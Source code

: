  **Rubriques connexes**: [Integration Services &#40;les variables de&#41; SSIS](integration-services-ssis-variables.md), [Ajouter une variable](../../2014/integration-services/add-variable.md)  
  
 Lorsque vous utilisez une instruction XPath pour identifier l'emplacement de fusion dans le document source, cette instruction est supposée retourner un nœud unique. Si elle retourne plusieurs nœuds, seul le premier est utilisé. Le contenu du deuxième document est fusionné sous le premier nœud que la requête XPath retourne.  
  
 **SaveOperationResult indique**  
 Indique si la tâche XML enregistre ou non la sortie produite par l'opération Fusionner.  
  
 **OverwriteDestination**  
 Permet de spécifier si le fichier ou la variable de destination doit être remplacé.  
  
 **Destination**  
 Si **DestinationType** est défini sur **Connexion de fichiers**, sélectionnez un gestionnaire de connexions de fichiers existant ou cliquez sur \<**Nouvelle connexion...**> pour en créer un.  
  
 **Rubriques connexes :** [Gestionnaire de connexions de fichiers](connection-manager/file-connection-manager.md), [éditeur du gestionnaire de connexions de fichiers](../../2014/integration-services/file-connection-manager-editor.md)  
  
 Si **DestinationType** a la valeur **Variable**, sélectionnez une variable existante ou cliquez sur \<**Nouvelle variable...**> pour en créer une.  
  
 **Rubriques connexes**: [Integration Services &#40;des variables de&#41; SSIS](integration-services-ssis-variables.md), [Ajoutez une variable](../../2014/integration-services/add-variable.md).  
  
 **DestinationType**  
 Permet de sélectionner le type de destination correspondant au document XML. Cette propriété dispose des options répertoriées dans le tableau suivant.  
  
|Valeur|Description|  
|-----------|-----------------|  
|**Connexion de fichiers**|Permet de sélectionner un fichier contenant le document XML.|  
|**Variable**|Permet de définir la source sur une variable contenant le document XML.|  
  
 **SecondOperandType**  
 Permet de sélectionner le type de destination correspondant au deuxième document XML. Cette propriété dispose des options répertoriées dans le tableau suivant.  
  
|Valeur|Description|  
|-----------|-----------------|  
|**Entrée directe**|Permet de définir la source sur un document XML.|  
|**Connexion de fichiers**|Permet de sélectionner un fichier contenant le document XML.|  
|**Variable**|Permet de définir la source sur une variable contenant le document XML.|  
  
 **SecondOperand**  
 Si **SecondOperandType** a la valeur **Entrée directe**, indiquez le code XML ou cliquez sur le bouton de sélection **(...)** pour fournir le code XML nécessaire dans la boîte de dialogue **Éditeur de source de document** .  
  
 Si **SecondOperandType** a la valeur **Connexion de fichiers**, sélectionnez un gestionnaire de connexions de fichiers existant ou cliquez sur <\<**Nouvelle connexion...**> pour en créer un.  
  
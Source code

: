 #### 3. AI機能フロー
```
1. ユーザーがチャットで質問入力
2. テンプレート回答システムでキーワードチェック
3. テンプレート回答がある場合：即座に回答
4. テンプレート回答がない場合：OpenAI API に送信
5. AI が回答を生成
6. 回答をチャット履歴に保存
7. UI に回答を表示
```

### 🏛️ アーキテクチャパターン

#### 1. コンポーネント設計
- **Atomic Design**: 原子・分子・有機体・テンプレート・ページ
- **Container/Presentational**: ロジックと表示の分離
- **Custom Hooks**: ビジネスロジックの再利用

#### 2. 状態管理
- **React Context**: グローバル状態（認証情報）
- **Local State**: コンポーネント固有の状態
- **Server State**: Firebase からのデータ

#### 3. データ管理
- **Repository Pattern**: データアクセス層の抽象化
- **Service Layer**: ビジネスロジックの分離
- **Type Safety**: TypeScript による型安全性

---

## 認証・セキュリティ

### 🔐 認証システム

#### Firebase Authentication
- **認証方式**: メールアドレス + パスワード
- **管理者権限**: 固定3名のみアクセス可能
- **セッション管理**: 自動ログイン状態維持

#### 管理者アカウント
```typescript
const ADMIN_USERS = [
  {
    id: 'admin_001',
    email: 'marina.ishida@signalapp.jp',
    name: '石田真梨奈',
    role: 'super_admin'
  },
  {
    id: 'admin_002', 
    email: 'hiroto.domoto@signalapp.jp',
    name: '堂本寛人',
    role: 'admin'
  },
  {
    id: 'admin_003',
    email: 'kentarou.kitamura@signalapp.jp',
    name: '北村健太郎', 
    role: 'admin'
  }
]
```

Problem description -> What you return should be the lines from the start of the data through the line with "connexes :** [Gestionnaire de", quoted exactly and nothing more.

Written response ->
Source code

:  **Rubriques connexes**: [Integration Services &#40;les variables de&#41; SSIS](integration-services-ssis-variables.md), [Ajouter une variable](../../2014/integration-services/add-variable.md)  
  
 Lorsque vous utilisez une instruction XPath pour identifier l'emplacement de fusion dans le document source, cette instruction est supposée retourner un nœud unique. Si elle retourne plusieurs nœuds, seul le premier est utilisé. Le contenu du deuxième document est fusionné sous le premier nœud que la requête XPath retourne.  
  
 **SaveOperationResult indique**  
 Indique si la tâche XML enregistre ou non la sortie produite par l'opération Fusionner.  
  
 **OverwriteDestination**  
 Permet de spécifier si le fichier ou la variable de destination doit être remplacé.  
  
 **Destination**  
 Si **DestinationType** est défini sur **Connexion de fichiers**, sélectionnez un gestionnaire de connexions de fichiers existant ou cliquez sur \<**Nouvelle connexion...**> pour en créer un.  
  
 **Rubriques connexes :** [Gestionnaire de connexions de fichiers](connection-manager/file-connection-manager.md), [éditeur du gestionnaire de connexions de fichiers](../../2014/integration-services/file-connection-manager-editor.md)  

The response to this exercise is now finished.